[[ Record excerpts open ]]
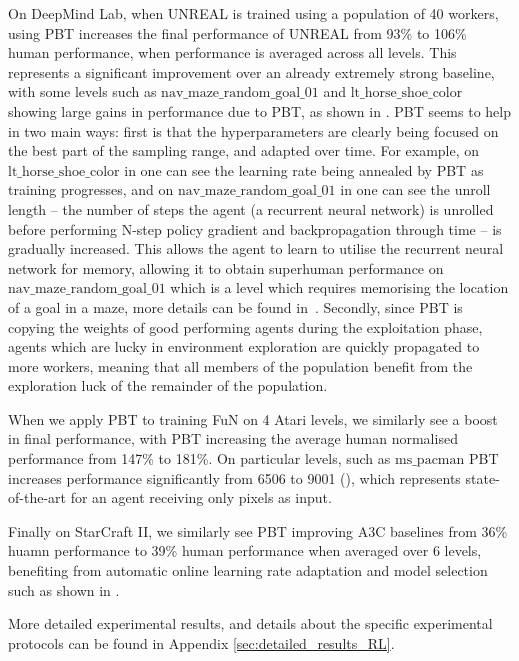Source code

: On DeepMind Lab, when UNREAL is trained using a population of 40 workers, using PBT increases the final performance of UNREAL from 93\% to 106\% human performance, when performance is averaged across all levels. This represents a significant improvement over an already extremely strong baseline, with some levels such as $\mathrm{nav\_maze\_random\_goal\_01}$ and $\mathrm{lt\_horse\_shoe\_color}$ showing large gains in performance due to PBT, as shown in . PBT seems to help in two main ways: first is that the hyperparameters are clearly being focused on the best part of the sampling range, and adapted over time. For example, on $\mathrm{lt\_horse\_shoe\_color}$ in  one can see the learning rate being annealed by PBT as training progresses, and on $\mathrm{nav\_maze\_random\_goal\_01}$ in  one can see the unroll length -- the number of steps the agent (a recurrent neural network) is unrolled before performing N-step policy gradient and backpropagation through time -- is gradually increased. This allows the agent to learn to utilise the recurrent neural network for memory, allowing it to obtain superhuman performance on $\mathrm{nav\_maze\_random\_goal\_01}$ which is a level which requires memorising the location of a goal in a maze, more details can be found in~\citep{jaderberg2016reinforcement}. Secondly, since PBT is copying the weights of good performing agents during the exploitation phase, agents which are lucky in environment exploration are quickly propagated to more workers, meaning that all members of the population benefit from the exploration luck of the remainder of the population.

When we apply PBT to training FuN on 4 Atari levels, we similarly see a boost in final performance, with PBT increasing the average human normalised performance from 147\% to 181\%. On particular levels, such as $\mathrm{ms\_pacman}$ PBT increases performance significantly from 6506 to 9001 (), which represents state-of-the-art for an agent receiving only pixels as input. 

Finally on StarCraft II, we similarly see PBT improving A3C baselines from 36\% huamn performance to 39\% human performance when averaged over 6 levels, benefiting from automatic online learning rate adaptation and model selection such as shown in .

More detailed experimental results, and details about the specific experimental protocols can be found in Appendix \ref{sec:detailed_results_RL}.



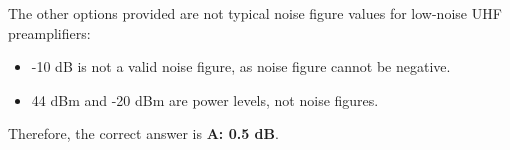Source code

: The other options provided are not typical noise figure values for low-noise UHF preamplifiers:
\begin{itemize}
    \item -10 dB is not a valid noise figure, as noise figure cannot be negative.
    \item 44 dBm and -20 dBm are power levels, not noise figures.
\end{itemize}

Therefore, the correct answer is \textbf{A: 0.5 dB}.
[[ Record excerpts closed ]]
# Exercise goal:
In the printed copy, the material above must appear unchanged and without its pictures.

# Response to the exercise:
Source code

: On DeepMind Lab, when UNREAL is trained using a population of 40 workers, using PBT increases the final performance of UNREAL from 93\% to 106\% human performance, when performance is averaged across all levels. This represents a significant improvement over an already extremely strong baseline, with some levels such as $\mathrm{nav\_maze\_random\_goal\_01}$ and $\mathrm{lt\_horse\_shoe\_color}$ showing large gains in performance due to PBT, as shown in . PBT seems to help in two main ways: first is that the hyperparameters are clearly being focused on the best part of the sampling range, and adapted over time. For example, on $\mathrm{lt\_horse\_shoe\_color}$ in  one can see the learning rate being annealed by PBT as training progresses, and on $\mathrm{nav\_maze\_random\_goal\_01}$ in  one can see the unroll length -- the number of steps the agent (a recurrent neural network) is unrolled before performing N-step policy gradient and backpropagation through time -- is gradually increased. This allows the agent to learn to utilise the recurrent neural network for memory, allowing it to obtain superhuman performance on $\mathrm{nav\_maze\_random\_goal\_01}$ which is a level which requires memorising the location of a goal in a maze, more details can be found in~\citep{jaderberg2016reinforcement}. Secondly, since PBT is copying the weights of good performing agents during the exploitation phase, agents which are lucky in environment exploration are quickly propagated to more workers, meaning that all members of the population benefit from the exploration luck of the remainder of the population.

When we apply PBT to training FuN on 4 Atari levels, we similarly see a boost in final performance, with PBT increasing the average human normalised performance from 147\% to 181\%. On particular levels, such as $\mathrm{ms\_pacman}$ PBT increases performance significantly from 6506 to 9001 (), which represents state-of-the-art for an agent receiving only pixels as input. 

Finally on StarCraft II, we similarly see PBT improving A3C baselines from 36\% huamn performance to 39\% human performance when averaged over 6 levels, benefiting from automatic online learning rate adaptation and model selection such as shown in .

More detailed experimental results, and details about the specific experimental protocols can be found in Appendix \ref{sec:detailed_results_RL}.



Source code

: The other options provided are not typical noise figure values for low-noise UHF preamplifiers:
\begin{itemize}
    \item -10 dB is not a valid noise figure, as noise figure cannot be negative.
    \item 44 dBm and -20 dBm are power levels, not noise figures.
\end{itemize}

Therefore, the correct answer is \textbf{A: 0.5 dB}.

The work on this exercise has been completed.